[AVAILABLE RECORDS Boundary: Start]
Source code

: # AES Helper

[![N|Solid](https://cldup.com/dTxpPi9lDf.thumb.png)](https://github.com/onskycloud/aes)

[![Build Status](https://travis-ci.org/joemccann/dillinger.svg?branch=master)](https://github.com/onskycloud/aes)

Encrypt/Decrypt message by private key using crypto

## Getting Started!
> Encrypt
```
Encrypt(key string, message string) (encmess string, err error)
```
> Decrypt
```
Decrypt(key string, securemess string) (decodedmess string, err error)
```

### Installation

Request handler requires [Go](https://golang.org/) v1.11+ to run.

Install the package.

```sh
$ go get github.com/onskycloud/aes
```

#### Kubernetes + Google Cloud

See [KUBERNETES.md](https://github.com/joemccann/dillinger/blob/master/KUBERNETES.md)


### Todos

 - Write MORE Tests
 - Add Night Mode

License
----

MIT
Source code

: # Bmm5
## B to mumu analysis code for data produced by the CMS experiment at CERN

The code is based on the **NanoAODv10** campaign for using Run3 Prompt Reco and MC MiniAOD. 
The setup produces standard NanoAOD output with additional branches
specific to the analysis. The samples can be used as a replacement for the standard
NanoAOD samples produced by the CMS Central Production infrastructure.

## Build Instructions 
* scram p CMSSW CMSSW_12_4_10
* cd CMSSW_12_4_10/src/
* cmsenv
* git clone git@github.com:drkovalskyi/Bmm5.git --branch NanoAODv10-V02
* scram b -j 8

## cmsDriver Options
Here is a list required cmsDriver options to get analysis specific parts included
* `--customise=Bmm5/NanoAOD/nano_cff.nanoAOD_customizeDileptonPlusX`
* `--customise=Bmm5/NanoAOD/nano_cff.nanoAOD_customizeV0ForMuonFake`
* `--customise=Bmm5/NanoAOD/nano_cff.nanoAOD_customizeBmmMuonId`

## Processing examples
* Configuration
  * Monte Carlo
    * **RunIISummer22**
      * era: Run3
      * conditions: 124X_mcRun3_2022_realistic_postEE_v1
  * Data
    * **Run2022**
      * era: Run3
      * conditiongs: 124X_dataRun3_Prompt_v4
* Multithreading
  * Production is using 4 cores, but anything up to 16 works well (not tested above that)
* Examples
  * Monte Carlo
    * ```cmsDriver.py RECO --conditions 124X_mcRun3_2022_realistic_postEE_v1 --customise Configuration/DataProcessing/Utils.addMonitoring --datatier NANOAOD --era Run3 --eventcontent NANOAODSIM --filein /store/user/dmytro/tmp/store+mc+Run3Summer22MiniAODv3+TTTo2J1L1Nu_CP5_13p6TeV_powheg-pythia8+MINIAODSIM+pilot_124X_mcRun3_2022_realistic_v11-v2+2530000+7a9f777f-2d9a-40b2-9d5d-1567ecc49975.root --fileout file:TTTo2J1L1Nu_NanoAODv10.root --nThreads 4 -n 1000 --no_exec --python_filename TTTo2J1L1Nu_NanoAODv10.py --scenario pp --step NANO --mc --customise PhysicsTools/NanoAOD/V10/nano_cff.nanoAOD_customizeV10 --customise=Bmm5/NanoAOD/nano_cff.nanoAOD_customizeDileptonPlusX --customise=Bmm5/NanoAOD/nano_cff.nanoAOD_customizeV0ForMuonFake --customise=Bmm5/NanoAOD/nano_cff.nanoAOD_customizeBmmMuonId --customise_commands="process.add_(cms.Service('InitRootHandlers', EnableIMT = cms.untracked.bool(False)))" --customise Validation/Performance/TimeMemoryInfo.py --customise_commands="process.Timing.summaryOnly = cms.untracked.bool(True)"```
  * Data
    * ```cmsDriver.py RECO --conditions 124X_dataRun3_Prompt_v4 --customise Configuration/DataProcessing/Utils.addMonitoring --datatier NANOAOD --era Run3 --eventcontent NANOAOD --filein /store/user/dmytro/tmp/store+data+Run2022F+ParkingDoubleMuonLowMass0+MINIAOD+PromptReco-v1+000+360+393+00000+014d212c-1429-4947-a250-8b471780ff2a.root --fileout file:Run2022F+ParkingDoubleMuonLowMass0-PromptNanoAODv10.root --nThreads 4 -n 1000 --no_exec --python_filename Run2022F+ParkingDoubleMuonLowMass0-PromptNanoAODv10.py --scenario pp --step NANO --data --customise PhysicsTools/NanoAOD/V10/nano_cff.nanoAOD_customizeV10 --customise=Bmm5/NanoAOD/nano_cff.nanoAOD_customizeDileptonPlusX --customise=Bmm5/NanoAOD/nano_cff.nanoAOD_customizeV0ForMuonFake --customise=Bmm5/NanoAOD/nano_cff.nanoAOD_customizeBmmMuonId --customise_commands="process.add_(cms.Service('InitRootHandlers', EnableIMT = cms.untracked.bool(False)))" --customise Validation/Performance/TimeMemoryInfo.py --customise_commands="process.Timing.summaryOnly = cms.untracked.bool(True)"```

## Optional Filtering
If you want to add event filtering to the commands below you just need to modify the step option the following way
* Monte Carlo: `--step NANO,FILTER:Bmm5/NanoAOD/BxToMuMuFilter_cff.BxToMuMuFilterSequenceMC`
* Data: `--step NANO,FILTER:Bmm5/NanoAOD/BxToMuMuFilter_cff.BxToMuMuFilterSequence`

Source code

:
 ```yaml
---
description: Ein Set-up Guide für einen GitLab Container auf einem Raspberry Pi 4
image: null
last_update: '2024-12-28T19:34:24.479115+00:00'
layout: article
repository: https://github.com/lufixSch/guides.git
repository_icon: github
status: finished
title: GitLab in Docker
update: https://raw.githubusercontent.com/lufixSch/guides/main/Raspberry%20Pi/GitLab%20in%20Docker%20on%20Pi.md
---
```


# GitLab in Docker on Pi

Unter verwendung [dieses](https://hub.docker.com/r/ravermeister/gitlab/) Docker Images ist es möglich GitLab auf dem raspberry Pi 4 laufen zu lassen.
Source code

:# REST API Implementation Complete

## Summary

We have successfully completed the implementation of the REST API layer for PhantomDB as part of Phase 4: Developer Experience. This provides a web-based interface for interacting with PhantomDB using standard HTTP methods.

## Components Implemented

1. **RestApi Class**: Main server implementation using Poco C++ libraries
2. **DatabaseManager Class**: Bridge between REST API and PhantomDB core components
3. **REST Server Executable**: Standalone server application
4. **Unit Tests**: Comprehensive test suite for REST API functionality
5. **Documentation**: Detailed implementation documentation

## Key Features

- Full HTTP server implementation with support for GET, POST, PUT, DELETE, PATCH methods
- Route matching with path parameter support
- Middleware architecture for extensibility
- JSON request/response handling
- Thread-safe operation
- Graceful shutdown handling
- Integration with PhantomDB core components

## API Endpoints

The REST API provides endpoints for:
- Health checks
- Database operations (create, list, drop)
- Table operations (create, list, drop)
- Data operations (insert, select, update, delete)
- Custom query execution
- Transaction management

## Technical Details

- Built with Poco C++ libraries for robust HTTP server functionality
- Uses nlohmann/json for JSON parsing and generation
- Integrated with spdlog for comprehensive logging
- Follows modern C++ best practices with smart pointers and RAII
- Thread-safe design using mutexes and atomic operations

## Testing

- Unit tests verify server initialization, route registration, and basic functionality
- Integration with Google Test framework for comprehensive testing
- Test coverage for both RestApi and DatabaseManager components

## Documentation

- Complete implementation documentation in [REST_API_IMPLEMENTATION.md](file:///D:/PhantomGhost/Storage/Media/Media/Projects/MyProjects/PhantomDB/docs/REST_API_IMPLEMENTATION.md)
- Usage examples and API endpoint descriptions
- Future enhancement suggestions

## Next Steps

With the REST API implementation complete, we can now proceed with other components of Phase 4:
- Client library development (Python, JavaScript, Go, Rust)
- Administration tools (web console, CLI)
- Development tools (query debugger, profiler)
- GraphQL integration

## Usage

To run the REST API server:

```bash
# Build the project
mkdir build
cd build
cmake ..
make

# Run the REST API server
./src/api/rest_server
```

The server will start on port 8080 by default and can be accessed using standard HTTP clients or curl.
[AVAILABLE RECORDS Boundary: End]
- PROBLEM TO WORK ON:
Which lines above include the word "handling"? Pick them out and copy them.

- EXERCISE RESPONSE:
- JSON request/response handling
- Graceful shutdown handling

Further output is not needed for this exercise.